Prompt. When a line in the listing below contains the word "username", return a copy of that line.
** Opening Records provided block **
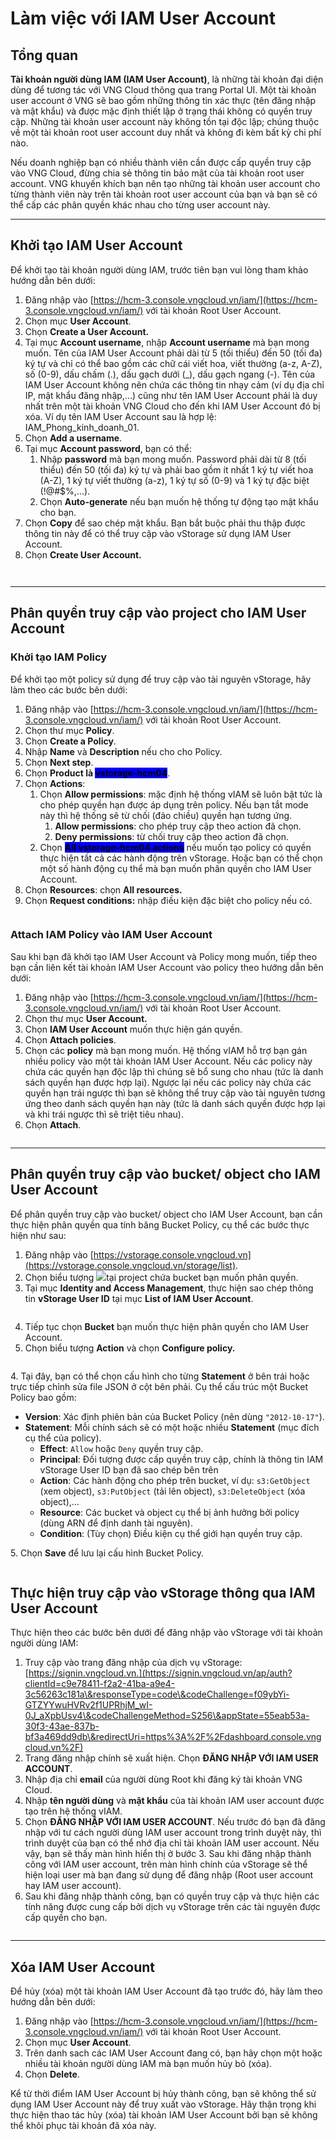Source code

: # Làm việc với IAM User Account

## **Tổng quan**

**Tài khoản người dùng IAM (IAM User Account)**, là những tài khoản đại diện dùng để tương tác với VNG Cloud thông qua trang Portal UI. Một tài khoản user account ở VNG sẽ bao gồm những thông tin xác thực (tên đăng nhập và mật khẩu) và được mặc định thiết lập ở trạng thái không có quyền truy cập. Những tài khoản user account này không tồn tại độc lập; chúng thuộc về một tài khoản root user account duy nhất và không đi kèm bất kỳ chi phí nào.

Nếu doanh nghiệp bạn có nhiều thành viên cần được cấp quyền truy cập vào VNG Cloud, đừng chia sẻ thông tin bảo mật của tài khoản root user account. VNG khuyến khích bạn nên tạo những tài khoản user account cho từng thành viên này trên tài khoản root user account của bạn và bạn sẽ có thể cấp các phân quyền khác nhau cho từng user account này.

***

## Khởi tạo IAM User Account

Để khởi tạo tài khoản người dùng IAM, trước tiên bạn vui lòng tham khảo hướng dẫn bên dưới:

1. Đăng nhập vào [https://hcm-3.console.vngcloud.vn/iam/](https://hcm-3.console.vngcloud.vn/iam/) với tài khoản Root User Account.
2. Chọn mục **User Account**.
3. Chọn **Create a User Account.**
4. Tại mục **Account username**, nhập **Account username** mà bạn mong muốn. Tên của IAM User Account phải dài từ 5 (tối thiểu) đến 50 (tối đa) ký tự và chỉ có thể bao gồm các chữ cái viết hoa, viết thường (a-z, A-Z), số (0-9), dấu chấm (.), dấu gạch dưới (\_), dấu gạch ngang (-). Tên của IAM User Account không nên chứa các thông tin nhạy cảm (ví dụ địa chỉ IP, mật khẩu đăng nhập,...) cũng như tên IAM User Account phải là duy nhất trên một tài khoản VNG Cloud cho đến khi IAM User Account đó bị xóa. Ví dụ tên IAM User Account sau là hợp lệ: IAM\_Phong\_kinh\_doanh\_01.
5. Chọn **Add a username**.
6. Tại mục **Account password**, bạn có thể:
   1. Nhập **password** mà bạn mong muốn. Password phải dài từ 8 (tối thiểu) đến 50 (tối đa) ký tự và phải bao gồm ít nhất 1 ký tự viết hoa (A-Z), 1 ký tự viết thường (a-z), 1 ký tự số (0-9) và 1 ký tự đặc biệt (!@#$%,...).
   2. Chọn **Auto-generate** nếu bạn muốn hệ thống tự động tạo mật khẩu cho bạn.
7. Chọn **Copy** để sao chép mật khẩu. Bạn bắt buộc phải thu thập được thông tin này để có thể truy cập vào vStorage sử dụng IAM User Account.
8. Chọn **Create User Account.**

<figure><img src="../../../../.gitbook/assets/image (1).png" alt=""><figcaption></figcaption></figure>

<figure><img src="../../../../.gitbook/assets/image (2).png" alt=""><figcaption></figcaption></figure>

***

## Phân quyền truy cập vào project cho IAM User Account

### Khởi tạo IAM Policy

Để khởi tạo một policy sử dụng để truy cập vào tài nguyên vStorage, hãy làm theo các bước bên dưới:

1. Đăng nhập vào [https://hcm-3.console.vngcloud.vn/iam/](https://hcm-3.console.vngcloud.vn/iam/) với tài khoản Root User Account.
2. Chọn thư mục **Policy**.
3. Chọn **Create a Policy**.
4. Nhập **Name** và **Description** nếu cho cho Policy.
5. Chọn **Next step**.
6. Chọn **Product là&#x20;**<mark style="background-color:blue;">**vstorage-hcm04**</mark>.
7. Chọn **Actions**:
   1. Chọn **Allow permissions**: mặc định hệ thống vIAM sẽ luôn bật tức là cho phép quyền hạn được áp dụng trên policy. Nếu bạn tắt mode này thì hệ thống sẽ từ chối (đảo chiều) quyền hạn tương ứng.
      1. **Allow permissions**: cho phép truy cập theo action đã chọn.
      2. **Deny permissions**: từ chối truy cập theo action đã chọn.
   2. Chọn <mark style="background-color:blue;">**All vstorage-hcm04 actions**</mark> nếu muốn tạo policy có quyền thực hiện tất cả các hành động trên vStorage. Hoặc bạn có thể chọn một số hành động cụ thể mà bạn muốn phân quyền cho IAM User Account.
8. Chọn **Resources**: chọn **All resources.**&#x20;
9. Chọn **Request conditions:** nhập điều kiện đặc biệt cho policy nếu có.

<figure><img src="../../../../.gitbook/assets/image (3).png" alt=""><figcaption></figcaption></figure>

### Attach IAM Policy vào IAM User Account

Sau khi bạn đã khởi tạo IAM User Account và Policy mong muốn, tiếp theo bạn cần liên kết tài khoản IAM User Account vào policy theo hướng dẫn bên dưới:

1. Đăng nhập vào [https://hcm-3.console.vngcloud.vn/iam/](https://hcm-3.console.vngcloud.vn/iam/) với tài khoản Root User Account.
2. Chọn thư mục **User Account.**
3. Chọn **IAM User Account** muốn thực hiện gán quyền.
4. Chọn **Attach policies**.
5. Chọn các **policy** mà bạn mong muốn. Hệ thống vIAM hỗ trợ bạn gán nhiều policy vào một tài khoản IAM User Account. Nếu các policy này chứa các quyền hạn độc lập thì chúng sẽ bổ sung cho nhau (tức là danh sách quyền hạn được hợp lại). Ngược lại nếu các policy này chứa các quyền hạn trái ngược thì bạn sẽ không thể truy cập vào tài nguyên tương ứng theo danh sách quyền hạn này (tức là danh sách quyền được hợp lại và khi trái ngược thì sẽ triệt tiêu nhau).
6. Chọn **Attach**.

<figure><img src="../../../../.gitbook/assets/image (5).png" alt=""><figcaption></figcaption></figure>

***

## Phân quyền truy cập vào bucket/ object cho IAM User Account

Để phân quyền truy cập vào bucket/ object cho IAM User Account, bạn cần thực hiện phân quyền qua tính băng Bucket Policy, cụ thể các bước thực hiện như sau:

1. Đăng nhập vào [https://vstorage.console.vngcloud.vn](https://vstorage.console.vngcloud.vn/storage/list).
2. Chọn biểu tượng ![](<../../../../.gitbook/assets/image (7).png>)tại project chứa bucket bạn muốn phân quyền.
3. Tại mục **Identity and Access Management**, thực hiện sao chép thông tin **vStorage User ID** tại mục **List of IAM User Account**.&#x20;

<figure><img src="../../../../.gitbook/assets/image (8).png" alt=""><figcaption></figcaption></figure>

4. Tiếp tục chọn **Bucket** bạn muốn thực hiện phân quyền cho IAM User Account.
5. Chọn biểu tượng **Action** và chọn **Configure policy.**

<figure><img src="../../../../.gitbook/assets/image (6).png" alt=""><figcaption></figcaption></figure>

4\. Tại đây, bạn có thể chọn cấu hình cho từng **Statement** ở bên trái hoặc trực tiếp chỉnh sửa file JSON ở cột bên phải. Cụ thể cấu trúc một Bucket Policy bao gồm:

* **Version**: Xác định phiên bản của Bucket Policy (nên dùng `"2012-10-17"`).
* **Statement**: Mỗi chính sách sẽ có một hoặc nhiều **Statement** (mục đích cụ thể của policy).
  * **Effect**: `Allow` hoặc `Deny` quyền truy cập.
  * **Principal**: Đối tượng được cấp quyền truy cập, chính là thông tin IAM vStorage User ID bạn đã sao chép bên trên
  * **Action**: Các hành động cho phép trên bucket, ví dụ: `s3:GetObject` (xem object), `s3:PutObject` (tải lên object), `s3:DeleteObject` (xóa object),…
  * **Resource**: Các bucket và object cụ thể bị ảnh hưởng bởi policy (dùng ARN để định danh tài nguyên).
  * **Condition**: (Tùy chọn) Điều kiện cụ thể giới hạn quyền truy cập.

5\. Chọn **Save** để lưu lại cấu hình Bucket Policy.

<figure><img src="../../../../.gitbook/assets/image (9).png" alt=""><figcaption></figcaption></figure>

## Thực hiện truy cập vào vStorage thông qua IAM User Account

Thực hiện theo các bước bên dưới để đăng nhập vào vStorage với tài khoản người dùng IAM:

1. Truy cập vào trang đăng nhập của dịch vụ vStorage: [https://signin.vngcloud.vn.](https://signin.vngcloud.vn/ap/auth?clientId=c9e78411-f2a2-41ba-a9e4-3c56263c181a\&responseType=code\&codeChallenge=f09ybYi-GTZYYwuHVRv2f1UPRhjM_wI-0J_aXpbUsv4\&codeChallengeMethod=S256\&appState=55eab53a-30f3-43ae-837b-bf3a469dd9db\&redirectUri=https%3A%2F%2Fdashboard.console.vngcloud.vn%2F)
2. Trang đăng nhập chính sẽ xuất hiện. Chọn **ĐĂNG NHẬP VỚI IAM USER ACCOUNT**.
3. Nhập địa chỉ **email** của người dùng Root khi đăng ký tài khoản VNG Cloud.
4. Nhập **tên người dùng** và **mật khẩu** của tài khoản IAM user account được tạo trên hệ thống vIAM.
5. Chọn **ĐĂNG NHẬP VỚI IAM USER ACCOUNT**. Nếu trước đó bạn đã đăng nhập với tư cách người dùng IAM user account trong trình duyệt này, thì trình duyệt của bạn có thể nhớ địa chỉ tài khoản IAM user account. Nếu vậy, bạn sẽ thấy màn hình hiển thị ở bước 3. Sau khi đăng nhập thành công với IAM user account, trên màn hình chính của vStorage sẽ thể hiện loại user mà bạn đang sử dụng để đăng nhập (Root user account hay IAM user account).
6. Sau khi đăng nhập thành công, bạn có quyền truy cập và thực hiện các tính năng được cung cấp bởi dịch vụ vStorage trên các tài nguyên được cấp quyền cho bạn.&#x20;

<figure><img src="../../../../.gitbook/assets/image (10).png" alt=""><figcaption></figcaption></figure>

***

## Xóa IAM User Account

Để hủy (xóa) một tài khoản IAM User Account đã tạo trước đó, hãy làm theo hướng dẫn bên dưới:

1. Đăng nhập vào [https://hcm-3.console.vngcloud.vn/iam/](https://hcm-3.console.vngcloud.vn/iam/) với tài khoản Root User Account.
2. Chọn mục **User Account**.
3. Trên danh sach các IAM User Account đang có, bạn hãy chọn một hoặc nhiều tài khoản người dùng IAM mà bạn muốn hủy bỏ (xóa).
4. Chọn **Delete**.

Kể từ thời điểm IAM User Account bị hủy thành công, bạn sẽ không thể sử dụng IAM User Account này để truy xuất vào vStorage. Hãy thận trọng khi thực hiện thao tác hủy (xóa) tài khoản IAM User Account bởi bạn sẽ không thể khôi phục tài khoản đã xóa này.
** Closing Records provided block **
Exercise output.
4. Tại mục **Account username**, nhập **Account username** mà bạn mong muốn. Tên của IAM User Account phải dài từ 5 (tối thiểu) đến 50 (tối đa) ký tự và chỉ có thể bao gồm các chữ cái viết hoa, viết thường (a-z, A-Z), số (0-9), dấu chấm (.), dấu gạch dưới (\_), dấu gạch ngang (-). Tên của IAM User Account không nên chứa các thông tin nhạy cảm (ví dụ địa chỉ IP, mật khẩu đăng nhập,...) cũng như tên IAM User Account phải là duy nhất trên một tài khoản VNG Cloud cho đến khi IAM User Account đó bị xóa. Ví dụ tên IAM User Account sau là hợp lệ: IAM\_Phong\_kinh\_doanh\_01.
5. Chọn **Add a username**.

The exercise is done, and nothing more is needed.